[Start of Attachment]

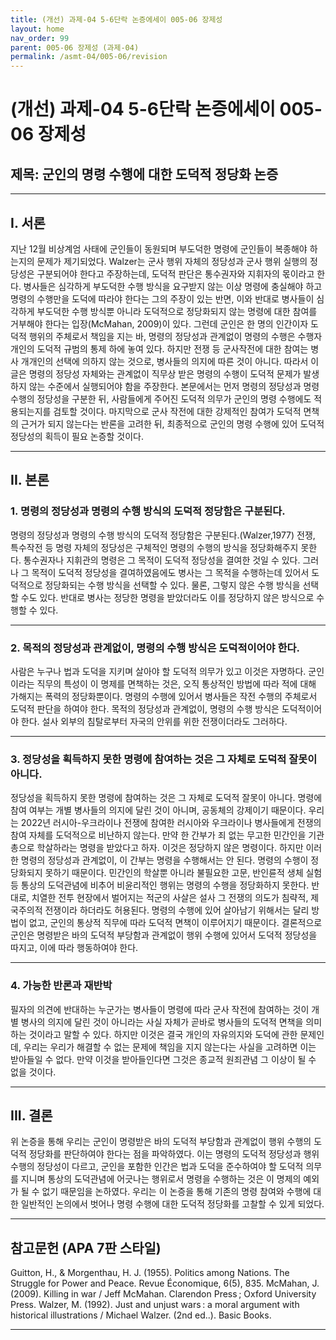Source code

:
 ```yaml
---
title: (개선) 과제-04 5-6단락 논증에세이 005-06 장제성
layout: home
nav_order: 99
parent: 005-06 장제성 (과제-04)
permalink: /asmt-04/005-06/revision
---
```


# (개선) 과제-04 5-6단락 논증에세이 005-06 장제성 


## 제목: 군인의 명령 수행에 대한 도덕적 정당화 논증

---

## I. 서론

 지난 12월 비상계엄 사태에 군인들이 동원되며 부도덕한 명령에 군인들이 복종해야 하는지의 문제가 제기되었다. Walzer는 군사 행위 자체의 정당성과 군사 행위 실행의 정당성은 구분되어야 한다고 주장하는데, 도덕적 판단은 통수권자와 지휘자의 몫이라고 한다. 병사들은 심각하게 부도덕한 수행 방식을 요구받지 않는 이상 명령에 충실해야 하고 명령의 수행만을 도덕에 따라야 한다는 그의 주장이 있는 반면, 이와 반대로 병사들이 심각하게 부도덕한 수행 방식뿐 아니라 도덕적으로 정당화되지 않는 명령에 대한 참여를 거부해야 한다는 입장(McMahan, 2009)이 있다. 그런데 군인은 한 명의 인간이자 도덕적 행위의 주체로서 책임을 지는 바, 명령의 정당성과 관계없이 명령의 수행은 수행자 개인의 도덕적 규범의 통제 하에 놓여 있다. 하지만 전쟁 등 군사작전에 대한 참여는 병사 개개인의 선택에 의하지 않는 것으로, 병사들의 의지에 따른 것이 아니다. 따라서 이 글은 명령의 정당성 자체와는 관계없이 직무상 받은 명령의 수행이 도덕적 문제가 발생하지 않는 수준에서 실행되어야 함을 주장한다. 본문에서는 먼저 명령의 정당성과 명령 수행의 정당성을 구분한 뒤, 사람들에게 주어진 도덕적 의무가 군인의 명령 수행에도 적용되는지를 검토할 것이다. 마지막으로 군사 작전에 대한 강제적인 참여가 도덕적 면책의 근거가 되지 않는다는 반론을 고려한 뒤, 최종적으로 군인의 명령 수행에 있어 도덕적 정당성의 획득이 필요 논증할 것이다.

---

## II. 본론

### 1. 명령의 정당성과 명령의 수행 방식의 도덕적 정당함은 구분된다.

 명령의 정당성과 명령의 수행 방식의 도덕적 정당함은 구분된다.(Walzer,1977) 전쟁, 특수작전 등 명령 자체의 정당성은 구체적인 명령의 수행의 방식을 정당화해주지 못한다. 통수권자나 지휘관의 명령은 그 목적이 도덕적 정당성을 결여한 것일 수 있다. 그러나 그 목적이 도덕적 정당성을 결여하였음에도 병사는 그 목적을 수행하는데 있어서 도덕적으로 정당화되는 수행 방식을 선택할 수 있다. 물론, 그렇지 않은 수행 방식을 선택할 수도 있다. 반대로 병사는 정당한 명령을 받았더라도 이를 정당하지 않은 방식으로 수행할 수 있다.

---

### 2. 목적의 정당성과 관계없이, 명령의 수행 방식은 도덕적이어야 한다.

사람은 누구나 법과 도덕을 지키며 살아야 할 도덕적 의무가 있고 이것은 자명하다. 군인이라는 직무의 특성이 이 명제를 면책하는 것은, 오직 통상적인 방법에 따라 적에 대해 가해지는 폭력의 정당화뿐이다. 명령의 수행에 있어서 병사들은 작전 수행의 주체로서 도덕적 판단을 하여야 한다. 목적의 정당성과 관계없이, 명령의 수행 방식은 도덕적이어야 한다. 설사 외부의 침탈로부터 자국의 안위를 위한 전쟁이더라도 그러하다.

---

### 3. 정당성을 획득하지 못한 명령에 참여하는 것은 그 자체로 도덕적 잘못이 아니다.

정당성을 획득하지 못한 명령에 참여하는 것은 그 자체로 도덕적 잘못이 아니다. 명령에 참여 여부는 개별 병사들의 의지에 달린 것이 아니며, 공동체의 강제이기 때문이다. 우리는 2022년 러시아-우크라이나 전쟁에 참여한 러시아와 우크라이나 병사들에게 전쟁의 참여 자체를 도덕적으로 비난하지 않는다. 만약 한 간부가 죄 없는 무고한 민간인을 기관총으로 학살하라는 명령을 받았다고 하자. 이것은 정당하지 않은 명령이다. 하지만 이러한 명령의 정당성과 관계없이, 이 간부는 명령을 수행해서는 안 된다. 명령의 수행이 정당화되지 못하기 때문이다. 민간인의 학살뿐 아니라 불필요한 고문, 반인륜적 생체 실험 등 통상의 도덕관념에 비추어 비윤리적인 행위는 명령의 수행을 정당화하지 못한다. 반대로, 치열한 전투 현장에서 벌어지는 적군의 사살은 설사 그 전쟁의 의도가 침략적, 제국주의적 전쟁이라 하더라도 허용된다. 명령의 수행에 있어 살아남기 위해서는 달리 방법이 없고, 군인의 통상적 직무에 따라 도덕적 면책이 이루어지기 때문이다. 결론적으로 군인은 명령받은 바의 도덕적 부당함과 관계없이 행위 수행에 있어서 도덕적 정당성을 따지고, 이에 따라 행동하여야 한다.

---

### 4. 가능한 반론과 재반박

필자의 의견에 반대하는 누군가는 병사들이 명령에 따라 군사 작전에 참여하는 것이 개별 병사의 의지에 달린 것이 아니라는 사실 자체가 곧바로 병사들의 도덕적 면책을 의미하는 것이라고 말할 수 있다. 하지만 이것은 결국 개인의 자유의지와 도덕에 관한 문제인데, 우리는 우리가 해결할 수 없는 문제에 책임을 지지 않는다는 사실을 고려하면 이는 받아들일 수 없다. 만약 이것을 받아들인다면 그것은 종교적 원죄관념 그 이상이 될 수 없을 것이다.

---

## III. 결론 

 위 논증을 통해 우리는 군인이 명령받은 바의 도덕적 부당함과 관계없이 행위 수행의 도덕적 정당화를 판단하여야 한다는 점을 파악하였다. 이는 명령의 도덕적 정당성과 행위 수행의 정당성이 다르고, 군인을 포함한 인간은 법과 도덕을 준수하여야 할 도덕적 의무를 지니며 통상의 도덕관념에 어긋나는 행위로서 명령을 수행하는 것은 이 명제의 예외가 될 수 없기 때문임을 논하였다. 우리는 이 논증을 통해 기존의 명령 참여와 수행에 대한 일반적인 논의에서 벗어나 명령 수행에 대한 도덕적 정당화를 고찰할 수 있게 되었다.

---

## 참고문헌 (APA 7판 스타일)

Guitton, H., & Morgenthau, H. J. (1955). Politics among Nations. The Struggle for Power and Peace. Revue Économique, 6(5), 835.
McMahan, J. (2009). Killing in war / Jeff McMahan. Clarendon Press ; Oxford University Press.
Walzer, M. (1992). Just and unjust wars : a moral argument with historical illustrations / Michael Walzer. (2nd ed..). Basic Books.

---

[End of Attachment]

◆ **WORK ITEM**: Using the material above, return each line in which the word "도덕적이어야" occurs.

◆ **OUTPUT OF THE EXERCISE**:
### 2. 목적의 정당성과 관계없이, 명령의 수행 방식은 도덕적이어야 한다.
사람은 누구나 법과 도덕을 지키며 살아야 할 도덕적 의무가 있고 이것은 자명하다. 군인이라는 직무의 특성이 이 명제를 면책하는 것은, 오직 통상적인 방법에 따라 적에 대해 가해지는 폭력의 정당화뿐이다. 명령의 수행에 있어서 병사들은 작전 수행의 주체로서 도덕적 판단을 하여야 한다. 목적의 정당성과 관계없이, 명령의 수행 방식은 도덕적이어야 한다. 설사 외부의 침탈로부터 자국의 안위를 위한 전쟁이더라도 그러하다.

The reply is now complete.